Description of the task: Which lines of the entries below run from the one holding "constants in virtually" to the one holding "constructed vector using", inclusive? Set down exactly those lines and no others.

(Source data begins)

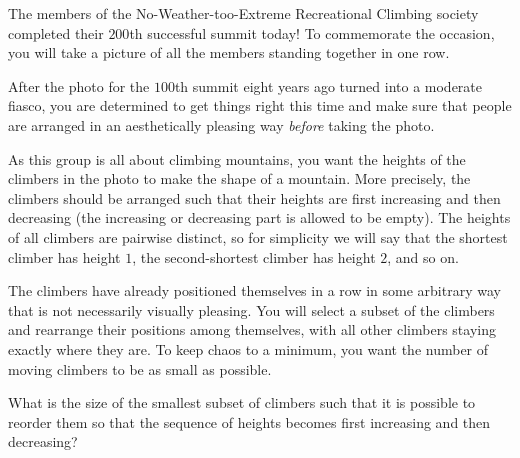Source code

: 




The members of the No-Weather-too-Extreme Recreational Climbing society
completed their $200$th successful summit today! To commemorate the occasion,
you will take a picture of all the members standing together in one row.

After the photo for the $100$th summit eight years ago turned into a moderate
fiasco, you are determined to get things right this time and make sure that
people are arranged in an aesthetically pleasing way \textit{before} taking the
photo.

As this group is all about climbing mountains, you want the heights of the
climbers in the photo to make the shape of a mountain. More
precisely, the climbers
should be arranged such that their heights are first increasing and then
decreasing (the increasing or decreasing part is allowed to be empty). The
heights of all climbers are pairwise distinct, so for simplicity we will say
that the shortest climber has height $1$, the second-shortest climber has
height $2$, and so on.

The climbers have already positioned themselves in a row in some arbitrary way
that is not necessarily visually pleasing. You will select a subset of the
climbers and rearrange their positions among themselves, with all other climbers
staying exactly where they are. To keep chaos to a minimum, you want the number
of moving climbers to be as small as possible.

What is the size of the smallest subset of climbers such that it is possible
to reorder them so that the sequence of heights becomes first increasing and then
decreasing?

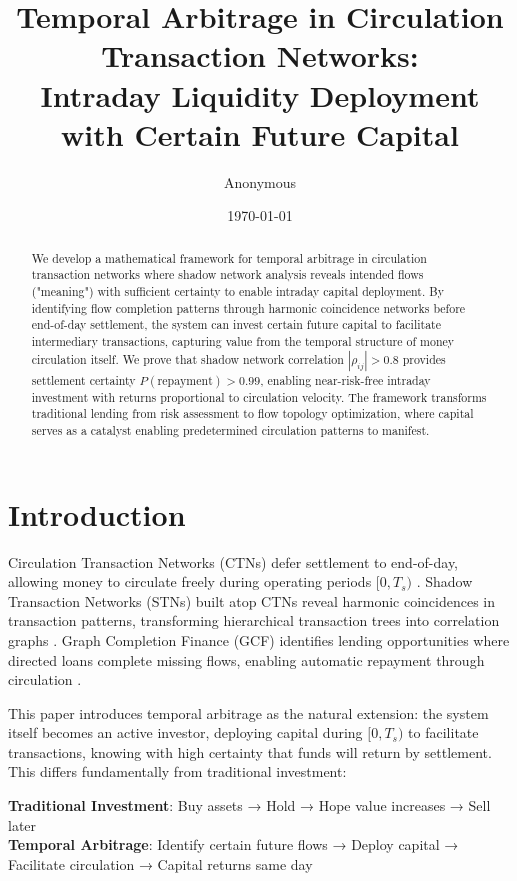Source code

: \documentclass[12pt]{article}
\title{Temporal Arbitrage in Circulation Transaction Networks:\\
Intraday Liquidity Deployment with Certain Future Capital}
\author{Anonymous}
\date{\today}
\begin{document}
\maketitle

\begin{abstract}
We develop a mathematical framework for temporal arbitrage in circulation transaction networks where shadow network analysis reveals intended flows ("meaning") with sufficient certainty to enable intraday capital deployment. By identifying flow completion patterns through harmonic coincidence networks before end-of-day settlement, the system can invest certain future capital to facilitate intermediary transactions, capturing value from the temporal structure of money circulation itself. We prove that shadow network correlation $|\rho_{ij}| > 0.8$ provides settlement certainty $P(\text{repayment}) > 0.99$, enabling near-risk-free intraday investment with returns proportional to circulation velocity. The framework transforms traditional lending from risk assessment to flow topology optimization, where capital serves as a catalyst enabling predetermined circulation patterns to manifest.
\end{abstract}

\section{Introduction}

Circulation Transaction Networks (CTNs) defer settlement to end-of-day, allowing money to circulate freely during operating periods $[0, T_s)$ \cite{kirchhoff1845laws}. Shadow Transaction Networks (STNs) built atop CTNs reveal harmonic coincidences in transaction patterns, transforming hierarchical transaction trees into correlation graphs \cite{shannon1948mathematical}. Graph Completion Finance (GCF) identifies lending opportunities where directed loans complete missing flows, enabling automatic repayment through circulation \cite{cover2006elements}.

This paper introduces temporal arbitrage as the natural extension: the system itself becomes an active investor, deploying capital during $[0, T_s)$ to facilitate transactions, knowing with high certainty that funds will return by settlement. This differs fundamentally from traditional investment:

\textbf{Traditional Investment}: Buy assets → Hold → Hope value increases → Sell later\\
\textbf{Temporal Arbitrage}: Identify certain future flows → Deploy capital → Facilitate circulation → Capital returns same day
\end{document}
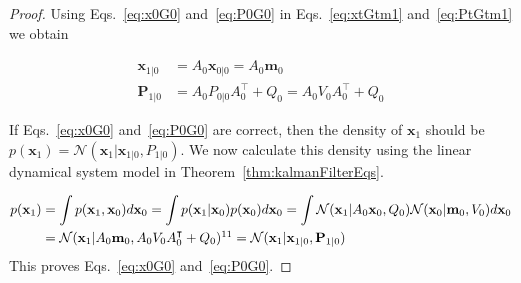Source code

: \documentclass[12pt]{article}
\begin{document}
\begin{proof}
	Using Eqs.~\ref{eq:x0G0} and~\ref{eq:P0G0} in Eqs.~\ref{eq:xtGtm1} and~\ref{eq:PtGtm1} we obtain

    \begin{align*}
        \mathbf{x}_{1|0}&=A_0\mathbf{x}_{0|0}=A_0\mathbf{m}_0\\
        \mathbf{P}_{1|0}&=A_0P_{0|0}A_0^\intercal+Q_0=A_0V_0A_0^\intercal+Q_0
    \end{align*}

	If Eqs.~\ref{eq:x0G0} and~\ref{eq:P0G0} are correct, then the density of $\mathbf{x}_1$ should be $p(\mathbf{x}_1)=\mathcal{N}(\mathbf{x}_1|\mathbf{x}_{1|0},P_{1|0})$. We now calculate this density using the linear dynamical system model in Theorem~\ref{thm:kalmanFilterEqs}.

    \begin{align}
		p(\mathbf{x}_1)&=\int p(\mathbf{x}_1,\mathbf{x}_0)d\mathbf{x}_0=\int p(\mathbf{x}_1|\mathbf{x}_0)p(\mathbf{x}_0)d\mathbf{x}_0=\int\mathcal{N}(\mathbf{x}_1|A_0\mathbf{x}_0,Q_0)\mathcal{N}(\mathbf{x}_0|\mathbf{m}_0,V_0)d\mathbf{x}_0\nonumber\\
                       &=\mathcal{N}(\mathbf{x}_1|A_0\mathbf{m}_0,A_0V_0A_0^\intercal+Q_0)\footnotemark[11]=\mathcal{N}(\mathbf{x}_1|\mathbf{x}_{1|0},\mathbf{P}_{1|0})\nonumber
    \end{align}
	This proves Eqs.~\ref{eq:x0G0} and~\ref{eq:P0G0}.

\end{proof}

\pagebreak



\pagebreak



\pagebreak





\end{document}
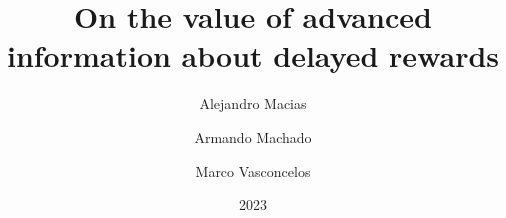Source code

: \documentclass[a4paper,12pt]{article}
\title{On the value of advanced information about delayed rewards}
\author{Alejandro Macias \and Armando Machado \and Marco Vasconcelos}
\date{2023}
\begin{document}
{\scshape\bfseries \maketitle}
\end{document}
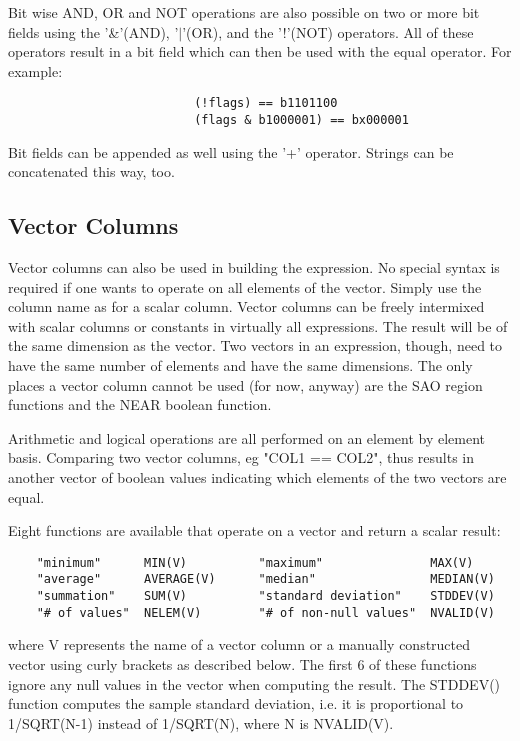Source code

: \documentclass[11pt]{book}
\begin{document}
    Bit wise AND, OR and NOT operations are  also  possible  on  two  or
    more  bit  fields  using  the  '\&'(AND),  '$|$'(OR),  and the '!'(NOT)
    operators. All of these operators result in a bit  field  which  can
    then be used with the equal operator. For example:


\begin{verbatim}
                          (!flags) == b1101100
                          (flags & b1000001) == bx000001
\end{verbatim}

    Bit  fields can be appended as well using the '+' operator.  Strings
    can be concatenated this way, too.


\subsection{Vector Columns}

    Vector columns can also be used  in  building  the  expression.   No
    special  syntax  is required if one wants to operate on all elements
    of the vector.  Simply use the column name as for a  scalar  column.
    Vector  columns  can  be  freely  intermixed  with scalar columns or
    constants in virtually all expressions.  The result will be  of  the
    same dimension as the vector.  Two vectors in an expression, though,
    need to  have  the  same  number  of  elements  and  have  the  same
    dimensions.   The  only  places  a vector column cannot be used (for
    now, anyway) are the SAO  region  functions  and  the  NEAR  boolean
    function.

    Arithmetic and logical operations are all performed on an element by
    element basis.  Comparing two vector columns,  eg  "COL1  ==  COL2",
    thus  results  in  another vector of boolean values indicating which
    elements of the two vectors are equal.

    Eight functions are available that operate on a vector and return a
    scalar result:

\begin{verbatim}
    "minimum"      MIN(V)          "maximum"               MAX(V)
    "average"      AVERAGE(V)      "median"                MEDIAN(V)
    "summation"    SUM(V)          "standard deviation"    STDDEV(V)
    "# of values"  NELEM(V)        "# of non-null values"  NVALID(V)
\end{verbatim}
    where V represents the name of a vector column or a manually
    constructed vector using curly brackets as described below.  The
    first 6 of these functions ignore any null values in the vector when
    computing the result.  The STDDEV() function computes the sample
    standard deviation, i.e. it is proportional to 1/SQRT(N-1) instead
    of 1/SQRT(N), where N is NVALID(V).
\end{document}
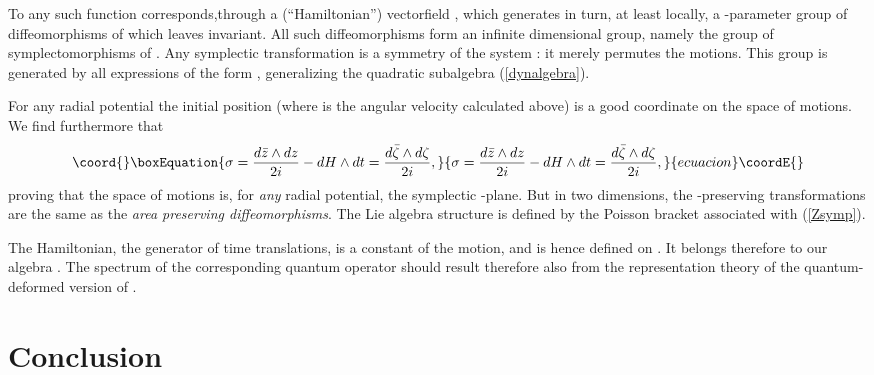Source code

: \documentclass[a4paper,11pt]{article}
\let\ssection=\section
\renewcommand{\section}{\setcounter{equation}{0}\ssection}
\begin{document}
To any such function \coordHE{} corresponds,through
\coordHE{}
a (``Hamiltonian'')  vectorfield \coordHE{},
which generates in turn, at least locally, a \coordHE{}-parameter
group of diffeomorphisms of \coordHE{} which leaves
\myHighlight{$\sigma$}\coordHE{} invariant.
All such diffeomorphisms
form an infinite dimensional group, namely the group of
symplectomorphisms  of \coordHE{}. Any symplectic transformation is a
symmetry of the system : it merely permutes the motions. This group is
generated by all expressions of the form \coordHE{}, generalizing
the quadratic subalgebra (\ref{dynalgebra}).

For any radial potential \coordHE{}  the initial position
\coordHE{}
(where \myHighlight{$\omega$}\coordHE{} is the angular velocity
calculated above)
is a good coordinate on the space of motions.
We find furthermore that
\begin{equation}\coord{}\boxEquation{
     \sigma=\frac{d\bar{z}\wedge dz}{2i}-dH\wedge dt
     =\frac{d\bar{\zeta}\wedge d\zeta}{2i},
     \label{Zsymp}
}{
     \sigma=\frac{d\bar{z}\wedge dz}{2i}-dH\wedge dt
     =\frac{d\bar{\zeta}\wedge d\zeta}{2i},
     }{ecuacion}\coordE{}\end{equation}
proving that the space of  motions is, for {\it any} radial potential,
the symplectic \myHighlight{$\zeta$}\coordHE{}-plane.
But in two dimensions, the \myHighlight{$\Omega$}\coordHE{}-preserving transformations
are the same as the {\it area preserving
diffeomorphisms}. The Lie algebra structure is defined by the
Poisson bracket associated with (\ref{Zsymp}).


The Hamiltonian, the generator of time translations,
is a constant of the motion, and is hence defined
on \coordHE{}. It
belongs therefore to our algebra \coordHE{}. The spectrum of the
corresponding
quantum operator should  result therefore also from the representation
theory of the quantum-deformed version of \coordHE{}.

\section{Conclusion}
\end{document}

(Source data ends)

Completed exercise:
    constants in virtually all expressions.  The result will be  of  the
    same dimension as the vector.  Two vectors in an expression, though,
    need to  have  the  same  number  of  elements  and  have  the  same
    dimensions.   The  only  places  a vector column cannot be used (for
    now, anyway) are the SAO  region  functions  and  the  NEAR  boolean
    function.

    Arithmetic and logical operations are all performed on an element by
    element basis.  Comparing two vector columns,  eg  "COL1  ==  COL2",
    thus  results  in  another vector of boolean values indicating which
    elements of the two vectors are equal.

    Eight functions are available that operate on a vector and return a
    scalar result:

\begin{verbatim}
    "minimum"      MIN(V)          "maximum"               MAX(V)
    "average"      AVERAGE(V)      "median"                MEDIAN(V)
    "summation"    SUM(V)          "standard deviation"    STDDEV(V)
    "# of values"  NELEM(V)        "# of non-null values"  NVALID(V)
\end{verbatim}
    where V represents the name of a vector column or a manually
    constructed vector using curly brackets as described below.  The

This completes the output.